■ YOUR INSTRUCTIONS ■
In the records below, pick out all lines containing the word "direct".

■ MATERIAL SUPPLIED ■

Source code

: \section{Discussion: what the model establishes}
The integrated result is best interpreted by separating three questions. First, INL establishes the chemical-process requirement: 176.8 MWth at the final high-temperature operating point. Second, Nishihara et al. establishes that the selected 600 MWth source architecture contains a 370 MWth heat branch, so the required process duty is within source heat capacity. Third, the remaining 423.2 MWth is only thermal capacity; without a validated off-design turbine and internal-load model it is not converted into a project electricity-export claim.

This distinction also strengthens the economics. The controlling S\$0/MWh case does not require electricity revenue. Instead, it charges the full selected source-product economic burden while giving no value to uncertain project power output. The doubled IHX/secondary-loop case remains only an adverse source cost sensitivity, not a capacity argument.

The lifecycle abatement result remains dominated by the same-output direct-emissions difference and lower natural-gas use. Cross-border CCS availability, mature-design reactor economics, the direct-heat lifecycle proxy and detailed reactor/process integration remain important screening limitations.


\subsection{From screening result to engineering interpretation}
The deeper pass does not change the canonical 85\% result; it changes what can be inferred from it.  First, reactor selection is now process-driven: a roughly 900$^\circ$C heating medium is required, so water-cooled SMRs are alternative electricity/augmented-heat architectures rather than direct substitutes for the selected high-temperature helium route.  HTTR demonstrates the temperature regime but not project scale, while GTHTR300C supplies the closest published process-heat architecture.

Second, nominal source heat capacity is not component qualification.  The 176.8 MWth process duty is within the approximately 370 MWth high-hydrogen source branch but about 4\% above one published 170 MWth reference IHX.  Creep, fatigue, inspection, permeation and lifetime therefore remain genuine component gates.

■ TASK OUTPUT ■
The lifecycle abatement result remains dominated by the same-output direct-emissions difference and lower natural-gas use. Cross-border CCS availability, mature-design reactor economics, the direct-heat lifecycle proxy and detailed reactor/process integration remain important screening limitations.
The deeper pass does not change the canonical 85\% result; it changes what can be inferred from it.  First, reactor selection is now process-driven: a roughly 900$^\circ$C heating medium is required, so water-cooled SMRs are alternative electricity/augmented-heat architectures rather than direct substitutes for the selected high-temperature helium route.  HTTR demonstrates the temperature regime but not project scale, while GTHTR300C supplies the closest published process-heat architecture.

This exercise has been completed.